─── Task input

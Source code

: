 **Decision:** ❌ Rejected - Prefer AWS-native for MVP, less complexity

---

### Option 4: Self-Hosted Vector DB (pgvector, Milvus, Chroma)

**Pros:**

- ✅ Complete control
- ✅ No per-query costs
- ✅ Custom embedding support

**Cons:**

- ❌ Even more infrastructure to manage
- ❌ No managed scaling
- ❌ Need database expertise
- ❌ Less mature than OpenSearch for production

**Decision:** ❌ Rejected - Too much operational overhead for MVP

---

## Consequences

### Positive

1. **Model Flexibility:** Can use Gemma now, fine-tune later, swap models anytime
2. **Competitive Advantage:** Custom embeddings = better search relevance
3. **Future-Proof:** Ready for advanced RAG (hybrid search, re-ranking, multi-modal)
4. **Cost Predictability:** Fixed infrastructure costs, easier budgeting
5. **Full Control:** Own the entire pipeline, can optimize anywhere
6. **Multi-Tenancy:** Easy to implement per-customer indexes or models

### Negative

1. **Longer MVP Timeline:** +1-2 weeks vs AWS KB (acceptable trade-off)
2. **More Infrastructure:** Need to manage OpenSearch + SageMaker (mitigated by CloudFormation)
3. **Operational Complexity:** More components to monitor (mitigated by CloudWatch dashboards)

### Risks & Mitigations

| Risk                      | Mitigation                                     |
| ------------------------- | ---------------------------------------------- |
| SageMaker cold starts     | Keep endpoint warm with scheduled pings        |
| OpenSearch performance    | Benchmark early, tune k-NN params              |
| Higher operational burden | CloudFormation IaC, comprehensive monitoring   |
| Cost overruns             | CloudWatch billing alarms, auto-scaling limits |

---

──────

## [Task objective]
Once you have counted every line above that contains the string "Rejected", give that number and nothing more.

## [The completed task]
2